Post by Nadica (She/Her) on Aug 26, 2024 20:46:09 GMT
Bronchoalveolar Lavage Single-Cell Transcriptomics Identifies Immune Cells Driving COVID-19 Severity in Patients - Preprint Posted Aug 23, 2024
Abstract
The continuous threats posed by Severe Acute Respiratory Syndrome Coronavirus 2 (SARS-CoV-2), the virus that causes COVID-19, including the emergence of potentially more infectious and deadly variants, necessitate ongoing studies to uncover novel and detailed mechanisms driving disease severity. Using single-cell transcriptomics, we conducted a secondary data analysis of bronchoalveolar lavage fluid (BALF) from COVID-19 patients of varying severities and healthy controls to comprehensively examine immune responses. We observed significant immune cell alterations correlating with disease severity. In severe cases, macrophages showed upregulation of pro-inflammatory genes TNFα and IL1β, contributing to severe inflammation and tissue damage. Neutrophils exhibited increased activation, marked by S100A8, CXCL8, and IL1β expression, with extended viability and reduced phagocytosis. Genes such as MCL1 and HIF1α supported extended viability, while MSR1 and MRC1 indicated reduced phagocytosis.
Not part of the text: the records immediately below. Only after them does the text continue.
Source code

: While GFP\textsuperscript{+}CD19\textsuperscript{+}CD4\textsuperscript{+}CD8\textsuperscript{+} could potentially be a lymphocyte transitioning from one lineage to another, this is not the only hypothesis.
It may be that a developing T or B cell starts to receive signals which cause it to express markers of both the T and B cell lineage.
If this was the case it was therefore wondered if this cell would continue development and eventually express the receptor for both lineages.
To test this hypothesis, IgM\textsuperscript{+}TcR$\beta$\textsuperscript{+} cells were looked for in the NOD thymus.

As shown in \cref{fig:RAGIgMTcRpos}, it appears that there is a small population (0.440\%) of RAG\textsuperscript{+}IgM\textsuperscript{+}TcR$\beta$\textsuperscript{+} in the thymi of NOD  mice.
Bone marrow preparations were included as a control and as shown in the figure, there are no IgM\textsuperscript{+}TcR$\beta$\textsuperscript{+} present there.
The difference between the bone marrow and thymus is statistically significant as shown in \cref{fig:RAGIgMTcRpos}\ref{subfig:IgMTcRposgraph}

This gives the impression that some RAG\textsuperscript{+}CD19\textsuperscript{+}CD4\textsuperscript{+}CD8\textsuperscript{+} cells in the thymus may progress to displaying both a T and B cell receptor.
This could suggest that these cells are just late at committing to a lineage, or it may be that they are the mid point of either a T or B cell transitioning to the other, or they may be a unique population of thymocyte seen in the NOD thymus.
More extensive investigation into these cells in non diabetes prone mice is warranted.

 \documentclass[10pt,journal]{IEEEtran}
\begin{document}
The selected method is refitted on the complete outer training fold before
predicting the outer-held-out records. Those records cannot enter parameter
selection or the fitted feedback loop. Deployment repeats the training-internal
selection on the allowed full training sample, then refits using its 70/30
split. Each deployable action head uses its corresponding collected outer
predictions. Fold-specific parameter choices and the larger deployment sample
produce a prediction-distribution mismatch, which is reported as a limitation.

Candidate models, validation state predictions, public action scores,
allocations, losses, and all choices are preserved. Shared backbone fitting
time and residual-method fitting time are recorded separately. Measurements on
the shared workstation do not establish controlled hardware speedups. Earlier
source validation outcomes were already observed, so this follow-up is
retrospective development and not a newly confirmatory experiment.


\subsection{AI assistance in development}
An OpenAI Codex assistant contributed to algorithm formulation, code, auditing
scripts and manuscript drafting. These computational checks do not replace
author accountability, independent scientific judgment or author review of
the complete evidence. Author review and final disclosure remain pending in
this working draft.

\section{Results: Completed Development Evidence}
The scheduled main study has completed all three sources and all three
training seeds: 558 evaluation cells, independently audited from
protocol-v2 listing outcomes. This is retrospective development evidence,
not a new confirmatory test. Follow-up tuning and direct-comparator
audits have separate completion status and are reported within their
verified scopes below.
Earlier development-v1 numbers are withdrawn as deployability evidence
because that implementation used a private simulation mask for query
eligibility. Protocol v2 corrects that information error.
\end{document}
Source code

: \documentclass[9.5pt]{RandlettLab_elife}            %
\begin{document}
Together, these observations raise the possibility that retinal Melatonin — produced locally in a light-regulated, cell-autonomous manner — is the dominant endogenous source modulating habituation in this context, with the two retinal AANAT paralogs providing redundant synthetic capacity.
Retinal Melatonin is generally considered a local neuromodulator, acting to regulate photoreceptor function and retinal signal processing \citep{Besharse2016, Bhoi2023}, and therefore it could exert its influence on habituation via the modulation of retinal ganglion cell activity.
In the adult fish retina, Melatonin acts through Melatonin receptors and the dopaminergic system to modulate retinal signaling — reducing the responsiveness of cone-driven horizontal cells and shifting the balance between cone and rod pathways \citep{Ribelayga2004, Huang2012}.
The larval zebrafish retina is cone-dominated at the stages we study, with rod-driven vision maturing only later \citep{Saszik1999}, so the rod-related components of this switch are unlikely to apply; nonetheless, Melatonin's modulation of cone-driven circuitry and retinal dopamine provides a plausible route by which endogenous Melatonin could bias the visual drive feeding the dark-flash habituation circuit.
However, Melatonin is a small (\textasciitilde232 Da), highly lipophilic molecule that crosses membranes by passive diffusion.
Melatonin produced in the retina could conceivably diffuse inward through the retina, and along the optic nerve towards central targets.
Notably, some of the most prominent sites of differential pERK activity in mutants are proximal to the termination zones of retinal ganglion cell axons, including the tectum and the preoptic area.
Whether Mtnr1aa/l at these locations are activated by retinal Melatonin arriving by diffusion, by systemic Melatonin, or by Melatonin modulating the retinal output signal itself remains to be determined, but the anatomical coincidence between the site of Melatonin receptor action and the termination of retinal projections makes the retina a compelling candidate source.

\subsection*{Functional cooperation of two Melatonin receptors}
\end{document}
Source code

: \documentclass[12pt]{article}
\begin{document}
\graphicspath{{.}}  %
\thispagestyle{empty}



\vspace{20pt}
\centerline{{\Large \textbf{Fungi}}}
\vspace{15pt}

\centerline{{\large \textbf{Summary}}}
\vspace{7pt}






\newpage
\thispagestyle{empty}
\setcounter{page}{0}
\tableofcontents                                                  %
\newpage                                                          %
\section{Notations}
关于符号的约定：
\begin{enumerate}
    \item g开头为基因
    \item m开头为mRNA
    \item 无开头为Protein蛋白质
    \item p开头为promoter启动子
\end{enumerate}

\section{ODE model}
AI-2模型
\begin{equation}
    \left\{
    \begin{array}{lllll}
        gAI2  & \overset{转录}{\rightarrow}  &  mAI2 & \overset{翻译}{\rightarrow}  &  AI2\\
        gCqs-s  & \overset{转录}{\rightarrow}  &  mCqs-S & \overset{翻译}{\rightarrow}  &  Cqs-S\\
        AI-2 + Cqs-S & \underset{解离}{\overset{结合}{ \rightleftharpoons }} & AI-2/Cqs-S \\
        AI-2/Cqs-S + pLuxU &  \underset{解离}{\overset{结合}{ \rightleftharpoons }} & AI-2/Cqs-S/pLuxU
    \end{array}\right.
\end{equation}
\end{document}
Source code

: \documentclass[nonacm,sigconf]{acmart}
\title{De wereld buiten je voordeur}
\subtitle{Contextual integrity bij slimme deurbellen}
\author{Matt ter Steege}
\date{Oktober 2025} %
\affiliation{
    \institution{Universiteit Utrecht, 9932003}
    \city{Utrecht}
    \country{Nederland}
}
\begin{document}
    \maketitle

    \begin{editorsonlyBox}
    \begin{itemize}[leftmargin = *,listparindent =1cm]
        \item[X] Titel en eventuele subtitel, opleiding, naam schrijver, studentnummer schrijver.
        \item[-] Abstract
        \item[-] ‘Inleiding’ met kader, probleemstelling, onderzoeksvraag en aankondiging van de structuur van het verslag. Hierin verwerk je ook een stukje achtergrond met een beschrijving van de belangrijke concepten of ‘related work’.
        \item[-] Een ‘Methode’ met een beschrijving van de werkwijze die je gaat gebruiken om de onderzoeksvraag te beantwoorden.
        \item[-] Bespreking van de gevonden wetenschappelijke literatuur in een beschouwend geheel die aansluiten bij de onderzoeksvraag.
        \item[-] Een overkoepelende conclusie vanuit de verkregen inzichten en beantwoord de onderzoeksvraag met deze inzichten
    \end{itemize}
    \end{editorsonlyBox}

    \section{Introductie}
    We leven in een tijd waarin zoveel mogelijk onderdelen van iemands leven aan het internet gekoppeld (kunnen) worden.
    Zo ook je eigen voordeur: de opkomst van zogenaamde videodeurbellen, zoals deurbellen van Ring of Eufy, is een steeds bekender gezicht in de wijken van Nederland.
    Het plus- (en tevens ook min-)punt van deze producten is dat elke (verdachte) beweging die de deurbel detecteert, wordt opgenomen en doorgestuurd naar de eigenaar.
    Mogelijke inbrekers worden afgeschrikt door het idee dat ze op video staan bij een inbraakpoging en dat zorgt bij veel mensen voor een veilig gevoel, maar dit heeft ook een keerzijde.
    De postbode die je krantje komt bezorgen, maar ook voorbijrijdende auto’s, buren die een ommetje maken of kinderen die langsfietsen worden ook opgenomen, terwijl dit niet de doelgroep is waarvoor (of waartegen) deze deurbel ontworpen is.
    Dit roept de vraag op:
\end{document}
Enhanced formation of neutrophil extracellular traps (NETs) and reduced clearance, indicated by NET-associated markers, were linked to thrombo-inflammation and organ damage. Both macrophages and neutrophils in severe cases showed impaired efferocytosis, indicated by decreased expression of MSR1 and TREM2 in macrophages and downregulation of FCGR3B in neutrophils, leading to the accumulation of apoptotic cells and exacerbating inflammation. Severe cases were characterized by M1 macrophages with high TNFα and IL1β, while milder cases had M2 macrophages with elevated PPARγ. Low-density neutrophils (LDNs) increased significantly in severe cases, showing higher CXCR4 and CD274 and lower FCGR3B compared to high-density neutrophils (HDNs). NK and T cells in severe cases demonstrated altered receptor and gene expression, with increased activation markers IFNγ and ISG15, suggesting a paradoxical state of activation and exhaustion. This imbalance suggests a potential mechanism for immune dysregulation and ineffective antiviral responses in severe COVID-19. This analysis highlights the critical role of dysregulated neutrophil, macrophage, NK, and T cell responses in severe COVID-19, identifying potential therapeutic targets and providing novel insights into the disease.
Abstract
The continuous threats posed by Severe Acute Respiratory Syndrome Coronavirus 2 (SARS-CoV-2), the virus that causes COVID-19, including the emergence of potentially more infectious and deadly variants, necessitate ongoing studies to uncover novel and detailed mechanisms driving disease severity. Using single-cell transcriptomics, we conducted a secondary data analysis of bronchoalveolar lavage fluid (BALF) from COVID-19 patients of varying severities and healthy controls to comprehensively examine immune responses. We observed significant immune cell alterations correlating with disease severity. In severe cases, macrophages showed upregulation of pro-inflammatory genes TNFα and IL1β, contributing to severe inflammation and tissue damage. Neutrophils exhibited increased activation, marked by S100A8, CXCL8, and IL1β expression, with extended viability and reduced phagocytosis. Genes such as MCL1 and HIF1α supported extended viability, while MSR1 and MRC1 indicated reduced phagocytosis. Enhanced formation of neutrophil extracellular traps (NETs) and reduced clearance, indicated by NET-associated markers, were linked to thrombo-inflammation and organ damage. Both macrophages and neutrophils in severe cases showed impaired efferocytosis, indicated by decreased expression of MSR1 and TREM2 in macrophages and downregulation of FCGR3B in neutrophils, leading to the accumulation of apoptotic cells and exacerbating inflammation. Severe cases were characterized by M1 macrophages with high TNFα and IL1β, while milder cases had M2 macrophages with elevated PPARγ. Low-density neutrophils (LDNs) increased significantly in severe cases, showing higher CXCR4 and CD274 and lower FCGR3B compared to high-density neutrophils (HDNs). NK and T cells in severe cases demonstrated altered receptor and gene expression, with increased activation markers IFNγ and ISG15, suggesting a paradoxical state of activation and exhaustion. This imbalance suggests a potential mechanism for immune dysregulation and ineffective antiviral responses in severe COVID-19. This analysis highlights the critical role of dysregulated neutrophil, macrophage, NK, and T cell responses in severe COVID-19, identifying potential therapeutic targets and providing novel insights into the disease.